Go through the entries below and copy each line that holds the word "Running".

---------- The data

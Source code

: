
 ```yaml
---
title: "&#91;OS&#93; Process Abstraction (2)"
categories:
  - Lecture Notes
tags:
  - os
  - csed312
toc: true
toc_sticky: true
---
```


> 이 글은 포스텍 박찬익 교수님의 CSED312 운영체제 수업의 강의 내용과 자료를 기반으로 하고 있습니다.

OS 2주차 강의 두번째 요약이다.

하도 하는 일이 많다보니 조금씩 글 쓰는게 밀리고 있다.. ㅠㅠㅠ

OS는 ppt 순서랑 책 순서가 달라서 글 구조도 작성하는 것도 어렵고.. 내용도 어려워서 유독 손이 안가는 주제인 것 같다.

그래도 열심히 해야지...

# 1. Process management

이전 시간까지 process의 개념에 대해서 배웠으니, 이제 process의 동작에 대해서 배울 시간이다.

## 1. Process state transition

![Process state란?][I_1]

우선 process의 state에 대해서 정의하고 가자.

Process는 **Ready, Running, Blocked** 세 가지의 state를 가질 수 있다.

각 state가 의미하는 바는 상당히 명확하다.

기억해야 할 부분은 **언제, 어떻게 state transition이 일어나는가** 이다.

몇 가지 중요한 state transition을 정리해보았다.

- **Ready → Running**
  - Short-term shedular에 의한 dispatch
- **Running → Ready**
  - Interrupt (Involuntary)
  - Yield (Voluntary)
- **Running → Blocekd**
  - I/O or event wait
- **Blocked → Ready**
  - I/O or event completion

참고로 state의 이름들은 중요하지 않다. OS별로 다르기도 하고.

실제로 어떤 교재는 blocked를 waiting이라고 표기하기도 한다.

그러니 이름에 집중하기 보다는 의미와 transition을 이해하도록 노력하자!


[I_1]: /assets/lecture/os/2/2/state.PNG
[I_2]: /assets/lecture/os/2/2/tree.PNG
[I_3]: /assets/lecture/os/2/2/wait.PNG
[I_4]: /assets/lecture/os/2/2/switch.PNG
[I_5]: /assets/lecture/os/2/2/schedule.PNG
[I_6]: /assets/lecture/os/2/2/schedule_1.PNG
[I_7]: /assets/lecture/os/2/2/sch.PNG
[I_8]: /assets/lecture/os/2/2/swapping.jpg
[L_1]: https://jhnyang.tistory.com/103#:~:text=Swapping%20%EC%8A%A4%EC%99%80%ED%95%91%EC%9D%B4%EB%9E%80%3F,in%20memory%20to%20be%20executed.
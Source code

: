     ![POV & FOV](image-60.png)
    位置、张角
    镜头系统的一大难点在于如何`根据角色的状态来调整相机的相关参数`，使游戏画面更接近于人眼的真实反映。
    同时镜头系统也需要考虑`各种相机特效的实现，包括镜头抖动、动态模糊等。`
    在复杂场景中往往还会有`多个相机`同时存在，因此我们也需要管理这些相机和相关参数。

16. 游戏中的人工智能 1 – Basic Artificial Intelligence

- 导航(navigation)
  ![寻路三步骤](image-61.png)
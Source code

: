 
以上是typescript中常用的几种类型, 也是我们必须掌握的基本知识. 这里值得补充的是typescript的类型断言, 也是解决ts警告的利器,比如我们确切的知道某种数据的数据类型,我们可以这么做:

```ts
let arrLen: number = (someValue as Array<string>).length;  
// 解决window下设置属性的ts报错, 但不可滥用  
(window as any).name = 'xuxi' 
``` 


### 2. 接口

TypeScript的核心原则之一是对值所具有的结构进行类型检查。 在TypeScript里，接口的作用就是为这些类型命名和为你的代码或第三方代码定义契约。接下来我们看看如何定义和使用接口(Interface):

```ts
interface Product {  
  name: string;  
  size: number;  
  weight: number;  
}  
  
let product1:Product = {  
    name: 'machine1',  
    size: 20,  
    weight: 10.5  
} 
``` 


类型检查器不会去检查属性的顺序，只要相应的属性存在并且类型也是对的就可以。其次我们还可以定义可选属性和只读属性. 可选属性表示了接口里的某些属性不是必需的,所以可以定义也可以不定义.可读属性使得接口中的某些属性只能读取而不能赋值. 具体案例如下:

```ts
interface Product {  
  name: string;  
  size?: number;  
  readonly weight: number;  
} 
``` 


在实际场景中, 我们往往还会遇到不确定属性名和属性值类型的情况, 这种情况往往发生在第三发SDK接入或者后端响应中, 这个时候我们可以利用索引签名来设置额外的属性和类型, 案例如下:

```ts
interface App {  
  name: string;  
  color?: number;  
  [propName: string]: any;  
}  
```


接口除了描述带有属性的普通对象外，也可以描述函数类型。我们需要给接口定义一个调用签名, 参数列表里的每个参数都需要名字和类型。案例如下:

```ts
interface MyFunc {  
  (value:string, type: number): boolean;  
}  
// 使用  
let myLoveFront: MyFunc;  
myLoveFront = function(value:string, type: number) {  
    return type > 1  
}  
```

--------------------

> **Answer for this exercise**:
Process는 **Ready, Running, Blocked** 세 가지의 state를 가질 수 있다.
- **Ready → Running**
- **Running → Ready**
- **Running → Blocekd**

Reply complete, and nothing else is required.